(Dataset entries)

---------------

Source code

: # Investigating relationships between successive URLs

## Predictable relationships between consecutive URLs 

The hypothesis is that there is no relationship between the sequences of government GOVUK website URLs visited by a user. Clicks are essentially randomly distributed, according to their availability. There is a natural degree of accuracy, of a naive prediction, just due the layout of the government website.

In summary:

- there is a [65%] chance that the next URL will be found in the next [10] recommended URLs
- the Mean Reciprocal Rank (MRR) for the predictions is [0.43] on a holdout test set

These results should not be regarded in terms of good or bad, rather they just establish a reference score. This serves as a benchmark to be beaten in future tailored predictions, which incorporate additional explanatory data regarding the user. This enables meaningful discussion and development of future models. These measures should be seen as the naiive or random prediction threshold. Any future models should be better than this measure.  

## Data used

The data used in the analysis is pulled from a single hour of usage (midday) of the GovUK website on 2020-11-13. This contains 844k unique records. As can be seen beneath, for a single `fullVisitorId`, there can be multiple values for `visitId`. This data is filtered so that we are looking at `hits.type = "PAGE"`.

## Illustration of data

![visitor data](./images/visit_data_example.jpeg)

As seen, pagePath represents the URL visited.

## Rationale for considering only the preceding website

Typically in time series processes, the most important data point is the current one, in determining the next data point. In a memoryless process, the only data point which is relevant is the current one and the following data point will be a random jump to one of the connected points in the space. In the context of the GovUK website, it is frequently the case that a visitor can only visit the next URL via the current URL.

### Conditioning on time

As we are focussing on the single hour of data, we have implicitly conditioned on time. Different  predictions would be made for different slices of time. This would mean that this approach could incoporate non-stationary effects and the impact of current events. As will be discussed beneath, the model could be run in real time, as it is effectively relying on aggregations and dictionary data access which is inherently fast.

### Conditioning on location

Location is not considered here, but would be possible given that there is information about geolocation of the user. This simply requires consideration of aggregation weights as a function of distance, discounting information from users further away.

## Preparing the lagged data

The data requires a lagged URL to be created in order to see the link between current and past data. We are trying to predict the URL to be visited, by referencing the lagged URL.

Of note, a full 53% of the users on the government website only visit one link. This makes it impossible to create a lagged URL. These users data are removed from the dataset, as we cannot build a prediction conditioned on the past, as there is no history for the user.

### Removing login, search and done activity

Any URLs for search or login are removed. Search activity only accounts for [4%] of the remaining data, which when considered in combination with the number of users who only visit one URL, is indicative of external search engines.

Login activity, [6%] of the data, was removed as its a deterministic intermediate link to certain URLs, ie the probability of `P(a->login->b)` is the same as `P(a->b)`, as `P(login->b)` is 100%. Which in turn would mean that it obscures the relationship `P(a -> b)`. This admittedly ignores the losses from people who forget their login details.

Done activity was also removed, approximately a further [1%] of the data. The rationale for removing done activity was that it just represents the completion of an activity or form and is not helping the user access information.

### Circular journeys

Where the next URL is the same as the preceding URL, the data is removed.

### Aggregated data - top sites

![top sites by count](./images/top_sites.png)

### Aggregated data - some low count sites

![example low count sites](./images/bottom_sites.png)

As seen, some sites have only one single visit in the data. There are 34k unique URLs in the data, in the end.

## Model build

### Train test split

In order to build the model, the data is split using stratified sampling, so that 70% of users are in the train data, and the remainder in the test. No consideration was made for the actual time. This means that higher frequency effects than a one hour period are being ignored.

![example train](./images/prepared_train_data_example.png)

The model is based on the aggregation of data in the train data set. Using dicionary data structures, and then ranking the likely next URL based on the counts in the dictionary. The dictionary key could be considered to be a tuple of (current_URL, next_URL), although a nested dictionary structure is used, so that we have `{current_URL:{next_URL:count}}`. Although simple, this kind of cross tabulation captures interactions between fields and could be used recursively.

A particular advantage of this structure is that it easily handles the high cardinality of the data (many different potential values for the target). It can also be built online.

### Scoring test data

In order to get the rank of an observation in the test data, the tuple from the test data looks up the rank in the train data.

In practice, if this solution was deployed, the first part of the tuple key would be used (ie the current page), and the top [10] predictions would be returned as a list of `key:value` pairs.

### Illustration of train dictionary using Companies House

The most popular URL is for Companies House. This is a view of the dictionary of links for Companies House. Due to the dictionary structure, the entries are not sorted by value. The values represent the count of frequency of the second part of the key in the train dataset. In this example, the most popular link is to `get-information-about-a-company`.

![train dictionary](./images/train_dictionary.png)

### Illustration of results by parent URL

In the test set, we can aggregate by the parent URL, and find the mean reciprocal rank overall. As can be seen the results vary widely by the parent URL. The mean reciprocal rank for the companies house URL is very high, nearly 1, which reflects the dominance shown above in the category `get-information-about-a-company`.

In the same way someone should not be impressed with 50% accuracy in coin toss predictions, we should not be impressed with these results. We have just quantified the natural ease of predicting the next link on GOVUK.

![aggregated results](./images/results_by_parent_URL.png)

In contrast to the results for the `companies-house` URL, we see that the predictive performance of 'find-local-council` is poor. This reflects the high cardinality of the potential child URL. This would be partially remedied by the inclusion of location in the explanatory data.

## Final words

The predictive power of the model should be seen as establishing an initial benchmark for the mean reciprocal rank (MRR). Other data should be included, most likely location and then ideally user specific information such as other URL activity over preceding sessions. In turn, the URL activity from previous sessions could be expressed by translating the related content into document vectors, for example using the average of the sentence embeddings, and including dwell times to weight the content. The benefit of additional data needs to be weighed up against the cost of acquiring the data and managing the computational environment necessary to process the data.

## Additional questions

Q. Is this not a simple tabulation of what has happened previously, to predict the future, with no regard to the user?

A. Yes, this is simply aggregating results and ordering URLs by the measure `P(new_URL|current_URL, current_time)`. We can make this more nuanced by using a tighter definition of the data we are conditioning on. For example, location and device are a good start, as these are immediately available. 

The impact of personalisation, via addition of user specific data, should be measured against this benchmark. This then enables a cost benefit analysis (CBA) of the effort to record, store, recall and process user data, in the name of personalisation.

---------------

Task>
Set down the entries again, exactly as they stand above.

Expected output>
Source code

: # Investigating relationships between successive URLs

## Predictable relationships between consecutive URLs 

The hypothesis is that there is no relationship between the sequences of government GOVUK website URLs visited by a user. Clicks are essentially randomly distributed, according to their availability. There is a natural degree of accuracy, of a naive prediction, just due the layout of the government website.

In summary:

- there is a [65%] chance that the next URL will be found in the next [10] recommended URLs
- the Mean Reciprocal Rank (MRR) for the predictions is [0.43] on a holdout test set

These results should not be regarded in terms of good or bad, rather they just establish a reference score. This serves as a benchmark to be beaten in future tailored predictions, which incorporate additional explanatory data regarding the user. This enables meaningful discussion and development of future models. These measures should be seen as the naiive or random prediction threshold. Any future models should be better than this measure.  

## Data used

The data used in the analysis is pulled from a single hour of usage (midday) of the GovUK website on 2020-11-13. This contains 844k unique records. As can be seen beneath, for a single `fullVisitorId`, there can be multiple values for `visitId`. This data is filtered so that we are looking at `hits.type = "PAGE"`.

## Illustration of data

![visitor data](./images/visit_data_example.jpeg)

As seen, pagePath represents the URL visited.

## Rationale for considering only the preceding website

Typically in time series processes, the most important data point is the current one, in determining the next data point. In a memoryless process, the only data point which is relevant is the current one and the following data point will be a random jump to one of the connected points in the space. In the context of the GovUK website, it is frequently the case that a visitor can only visit the next URL via the current URL.

### Conditioning on time

As we are focussing on the single hour of data, we have implicitly conditioned on time. Different  predictions would be made for different slices of time. This would mean that this approach could incoporate non-stationary effects and the impact of current events. As will be discussed beneath, the model could be run in real time, as it is effectively relying on aggregations and dictionary data access which is inherently fast.

### Conditioning on location

Location is not considered here, but would be possible given that there is information about geolocation of the user. This simply requires consideration of aggregation weights as a function of distance, discounting information from users further away.

## Preparing the lagged data

The data requires a lagged URL to be created in order to see the link between current and past data. We are trying to predict the URL to be visited, by referencing the lagged URL.

Of note, a full 53% of the users on the government website only visit one link. This makes it impossible to create a lagged URL. These users data are removed from the dataset, as we cannot build a prediction conditioned on the past, as there is no history for the user.

### Removing login, search and done activity

Any URLs for search or login are removed. Search activity only accounts for [4%] of the remaining data, which when considered in combination with the number of users who only visit one URL, is indicative of external search engines.

Login activity, [6%] of the data, was removed as its a deterministic intermediate link to certain URLs, ie the probability of `P(a->login->b)` is the same as `P(a->b)`, as `P(login->b)` is 100%. Which in turn would mean that it obscures the relationship `P(a -> b)`. This admittedly ignores the losses from people who forget their login details.

Done activity was also removed, approximately a further [1%] of the data. The rationale for removing done activity was that it just represents the completion of an activity or form and is not helping the user access information.

### Circular journeys

Where the next URL is the same as the preceding URL, the data is removed.

### Aggregated data - top sites

![top sites by count](./images/top_sites.png)

### Aggregated data - some low count sites

![example low count sites](./images/bottom_sites.png)

As seen, some sites have only one single visit in the data. There are 34k unique URLs in the data, in the end.

## Model build

### Train test split

In order to build the model, the data is split using stratified sampling, so that 70% of users are in the train data, and the remainder in the test. No consideration was made for the actual time. This means that higher frequency effects than a one hour period are being ignored.

![example train](./images/prepared_train_data_example.png)

The model is based on the aggregation of data in the train data set. Using dicionary data structures, and then ranking the likely next URL based on the counts in the dictionary. The dictionary key could be considered to be a tuple of (current_URL, next_URL), although a nested dictionary structure is used, so that we have `{current_URL:{next_URL:count}}`. Although simple, this kind of cross tabulation captures interactions between fields and could be used recursively.

A particular advantage of this structure is that it easily handles the high cardinality of the data (many different potential values for the target). It can also be built online.

### Scoring test data

In order to get the rank of an observation in the test data, the tuple from the test data looks up the rank in the train data.

In practice, if this solution was deployed, the first part of the tuple key would be used (ie the current page), and the top [10] predictions would be returned as a list of `key:value` pairs.

### Illustration of train dictionary using Companies House

The most popular URL is for Companies House. This is a view of the dictionary of links for Companies House. Due to the dictionary structure, the entries are not sorted by value. The values represent the count of frequency of the second part of the key in the train dataset. In this example, the most popular link is to `get-information-about-a-company`.

![train dictionary](./images/train_dictionary.png)

### Illustration of results by parent URL

In the test set, we can aggregate by the parent URL, and find the mean reciprocal rank overall. As can be seen the results vary widely by the parent URL. The mean reciprocal rank for the companies house URL is very high, nearly 1, which reflects the dominance shown above in the category `get-information-about-a-company`.

In the same way someone should not be impressed with 50% accuracy in coin toss predictions, we should not be impressed with these results. We have just quantified the natural ease of predicting the next link on GOVUK.

![aggregated results](./images/results_by_parent_URL.png)

In contrast to the results for the `companies-house` URL, we see that the predictive performance of 'find-local-council` is poor. This reflects the high cardinality of the potential child URL. This would be partially remedied by the inclusion of location in the explanatory data.

## Final words

The predictive power of the model should be seen as establishing an initial benchmark for the mean reciprocal rank (MRR). Other data should be included, most likely location and then ideally user specific information such as other URL activity over preceding sessions. In turn, the URL activity from previous sessions could be expressed by translating the related content into document vectors, for example using the average of the sentence embeddings, and including dwell times to weight the content. The benefit of additional data needs to be weighed up against the cost of acquiring the data and managing the computational environment necessary to process the data.

## Additional questions

Q. Is this not a simple tabulation of what has happened previously, to predict the future, with no regard to the user?

A. Yes, this is simply aggregating results and ordering URLs by the measure `P(new_URL|current_URL, current_time)`. We can make this more nuanced by using a tighter definition of the data we are conditioning on. For example, location and device are a good start, as these are immediately available. 

The impact of personalisation, via addition of user specific data, should be measured against this benchmark. This then enables a cost benefit analysis (CBA) of the effort to record, store, recall and process user data, in the name of personalisation.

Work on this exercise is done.